- **The data**:
- Opening Delimiter -

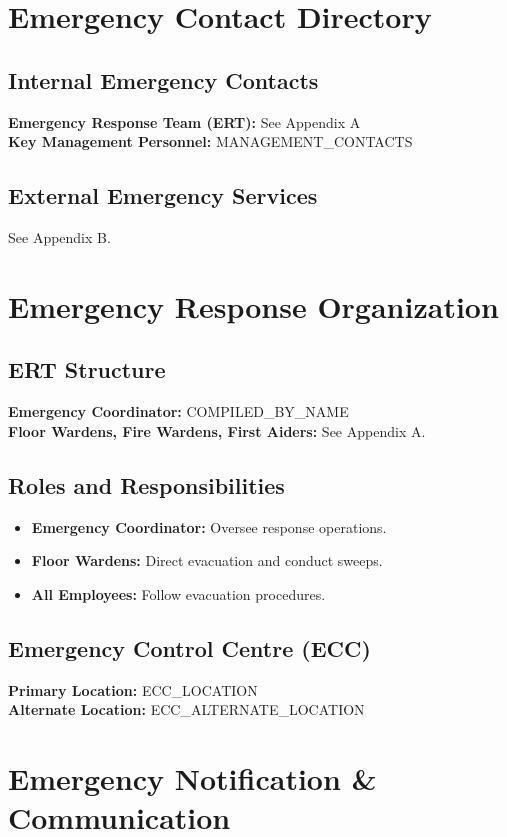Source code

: \documentclass[12pt]{article}
\begin{document}
\section{Emergency Contact Directory}

\subsection{Internal Emergency Contacts}
\textbf{Emergency Response Team (ERT):} See Appendix A\\
\textbf{Key Management Personnel:} {{MANAGEMENT_CONTACTS}}

\subsection{External Emergency Services}
See Appendix B.

\section{Emergency Response Organization}

\subsection{ERT Structure}
\textbf{Emergency Coordinator:} {{COMPILED_BY_NAME}}\\
\textbf{Floor Wardens, Fire Wardens, First Aiders:} See Appendix A.

\subsection{Roles and Responsibilities}
\begin{itemize}
    \item \textbf{Emergency Coordinator:} Oversee response operations.
    \item \textbf{Floor Wardens:} Direct evacuation and conduct sweeps.
    \item \textbf{All Employees:} Follow evacuation procedures.
\end{itemize}

\subsection{Emergency Control Centre (ECC)}
\textbf{Primary Location:} {{ECC_LOCATION}}\\
\textbf{Alternate Location:} {{ECC_ALTERNATE_LOCATION}}

\section{Emergency Notification \& Communication}
\end{document}
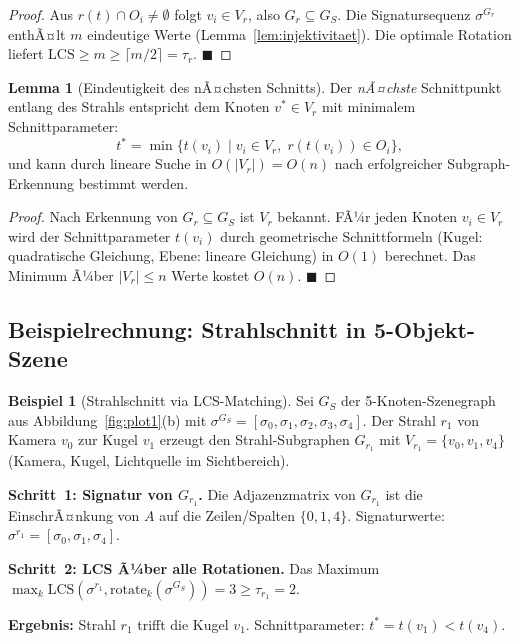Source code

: ﻿\documentclass[a4paper,12pt]{article}
\theoremstyle{definition}
\newtheorem{beispiel}{Beispiel}[section]
\newtheorem{lemma}{Lemma}[section]
\begin{document}
\begin{proof}
  Aus $r(t) \cap O_i \neq \emptyset$ folgt $v_i \in V_r$, also
  $G_r \subseteq G_S$. Die Signatursequenz $\sigma^{G_r}$ enthÃ¤lt
  $m$ eindeutige Werte (Lemma~\ref{lem:injektivitaet}).
  Die optimale Rotation liefert $\mathrm{LCS} \geq m \geq
  \lceil m/2 \rceil = \tau_r$. \hfill$\blacksquare$
\end{proof}

\begin{lemma}[Eindeutigkeit des nÃ¤chsten Schnitts]
  \label{lem:naechster_schnitt}
  Der \emph{nÃ¤chste} Schnittpunkt entlang des Strahls entspricht
  dem Knoten $v^* \in V_r$ mit minimalem Schnittparameter:
  \[
    t^* = \min\bigl\{t(v_i) \;\big|\; v_i \in V_r,\;
    r(t(v_i)) \in O_i\bigr\},
  \]
  und kann durch lineare Suche in $O(|V_r|) = O(n)$ nach
  erfolgreicher Subgraph-Erkennung bestimmt werden.
\end{lemma}

\begin{proof}
  Nach Erkennung von $G_r \subseteq G_S$ ist $V_r$ bekannt.
  FÃ¼r jeden Knoten $v_i \in V_r$ wird der Schnittparameter
  $t(v_i)$ durch geometrische Schnittformeln (Kugel: quadratische
  Gleichung, Ebene: lineare Gleichung) in $O(1)$ berechnet.
  Das Minimum Ã¼ber $|V_r| \leq n$ Werte kostet $O(n)$.
  \hfill$\blacksquare$
\end{proof}

\subsection{Beispielrechnung: Strahlschnitt in 5-Objekt-Szene}

\begin{beispiel}[Strahlschnitt via LCS-Matching]
  \label{bsp:schnitt}
  Sei $G_S$ der 5-Knoten-Szenegraph aus
  Abbildung~\ref{fig:plot1}(b) mit
  $\sigma^{G_S} = [\sigma_0, \sigma_1, \sigma_2, \sigma_3,
  \sigma_4]$.
  Der Strahl $r_1$ von Kamera $v_0$ zur Kugel $v_1$ erzeugt
  den Strahl-Subgraphen $G_{r_1}$ mit
  $V_{r_1} = \{v_0, v_1, v_4\}$ (Kamera, Kugel, Lichtquelle
  im Sichtbereich).

  \textbf{Schritt~1: Signatur von $G_{r_1}$.}
  Die Adjazenzmatrix von $G_{r_1}$ ist die EinschrÃ¤nkung von $A$
  auf die Zeilen/Spalten $\{0,1,4\}$. Signaturwerte:
  $\sigma^{r_1} = [\sigma_0, \sigma_1, \sigma_4]$.

  \textbf{Schritt~2: LCS Ã¼ber alle Rotationen.}
  Das Maximum $\max_k \mathrm{LCS}(\sigma^{r_1},
  \mathrm{rotate}_k(\sigma^{G_S})) = 3 \geq \tau_{r_1} = 2$.

  \textbf{Ergebnis:} Strahl $r_1$ trifft die Kugel $v_1$.
  Schnittparameter: $t^* = t(v_1) < t(v_4)$.
\end{beispiel}
\end{document}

- Closing Delimiter -

- **Task prompt**:
Repeat every entry above word for word, and include no pictures.

- **Task solution**:
Source code

: \documentclass[12pt]{article}
\begin{document}
\section{Emergency Contact Directory}

\subsection{Internal Emergency Contacts}
\textbf{Emergency Response Team (ERT):} See Appendix A\\
\textbf{Key Management Personnel:} {{MANAGEMENT_CONTACTS}}

\subsection{External Emergency Services}
See Appendix B.

\section{Emergency Response Organization}

\subsection{ERT Structure}
\textbf{Emergency Coordinator:} {{COMPILED_BY_NAME}}\\
\textbf{Floor Wardens, Fire Wardens, First Aiders:} See Appendix A.

\subsection{Roles and Responsibilities}
\begin{itemize}
    \item \textbf{Emergency Coordinator:} Oversee response operations.
    \item \textbf{Floor Wardens:} Direct evacuation and conduct sweeps.
    \item \textbf{All Employees:} Follow evacuation procedures.
\end{itemize}

\subsection{Emergency Control Centre (ECC)}
\textbf{Primary Location:} {{ECC_LOCATION}}\\
\textbf{Alternate Location:} {{ECC_ALTERNATE_LOCATION}}

\section{Emergency Notification \& Communication}
\end{document}
Source code

: ﻿\documentclass[a4paper,12pt]{article}
\theoremstyle{definition}
\newtheorem{beispiel}{Beispiel}[section]
\newtheorem{lemma}{Lemma}[section]
\begin{document}
\begin{proof}
  Aus $r(t) \cap O_i \neq \emptyset$ folgt $v_i \in V_r$, also
  $G_r \subseteq G_S$. Die Signatursequenz $\sigma^{G_r}$ enthÃ¤lt
  $m$ eindeutige Werte (Lemma~\ref{lem:injektivitaet}).
  Die optimale Rotation liefert $\mathrm{LCS} \geq m \geq
  \lceil m/2 \rceil = \tau_r$. \hfill$\blacksquare$
\end{proof}

\begin{lemma}[Eindeutigkeit des nÃ¤chsten Schnitts]
  \label{lem:naechster_schnitt}
  Der \emph{nÃ¤chste} Schnittpunkt entlang des Strahls entspricht
  dem Knoten $v^* \in V_r$ mit minimalem Schnittparameter:
  \[
    t^* = \min\bigl\{t(v_i) \;\big|\; v_i \in V_r,\;
    r(t(v_i)) \in O_i\bigr\},
  \]
  und kann durch lineare Suche in $O(|V_r|) = O(n)$ nach
  erfolgreicher Subgraph-Erkennung bestimmt werden.
\end{lemma}

\begin{proof}
  Nach Erkennung von $G_r \subseteq G_S$ ist $V_r$ bekannt.
  FÃ¼r jeden Knoten $v_i \in V_r$ wird der Schnittparameter
  $t(v_i)$ durch geometrische Schnittformeln (Kugel: quadratische
  Gleichung, Ebene: lineare Gleichung) in $O(1)$ berechnet.
  Das Minimum Ã¼ber $|V_r| \leq n$ Werte kostet $O(n)$.
  \hfill$\blacksquare$
\end{proof}

\subsection{Beispielrechnung: Strahlschnitt in 5-Objekt-Szene}

\begin{beispiel}[Strahlschnitt via LCS-Matching]
  \label{bsp:schnitt}
  Sei $G_S$ der 5-Knoten-Szenegraph aus
  Abbildung~\ref{fig:plot1}(b) mit
  $\sigma^{G_S} = [\sigma_0, \sigma_1, \sigma_2, \sigma_3,
  \sigma_4]$.
  Der Strahl $r_1$ von Kamera $v_0$ zur Kugel $v_1$ erzeugt
  den Strahl-Subgraphen $G_{r_1}$ mit
  $V_{r_1} = \{v_0, v_1, v_4\}$ (Kamera, Kugel, Lichtquelle
  im Sichtbereich).

  \textbf{Schritt~1: Signatur von $G_{r_1}$.}
  Die Adjazenzmatrix von $G_{r_1}$ ist die EinschrÃ¤nkung von $A$
  auf die Zeilen/Spalten $\{0,1,4\}$. Signaturwerte:
  $\sigma^{r_1} = [\sigma_0, \sigma_1, \sigma_4]$.

  \textbf{Schritt~2: LCS Ã¼ber alle Rotationen.}
  Das Maximum $\max_k \mathrm{LCS}(\sigma^{r_1},
  \mathrm{rotate}_k(\sigma^{G_S})) = 3 \geq \tau_{r_1} = 2$.

  \textbf{Ergebnis:} Strahl $r_1$ trifft die Kugel $v_1$.
  Schnittparameter: $t^* = t(v_1) < t(v_4)$.
\end{beispiel}
\end{document}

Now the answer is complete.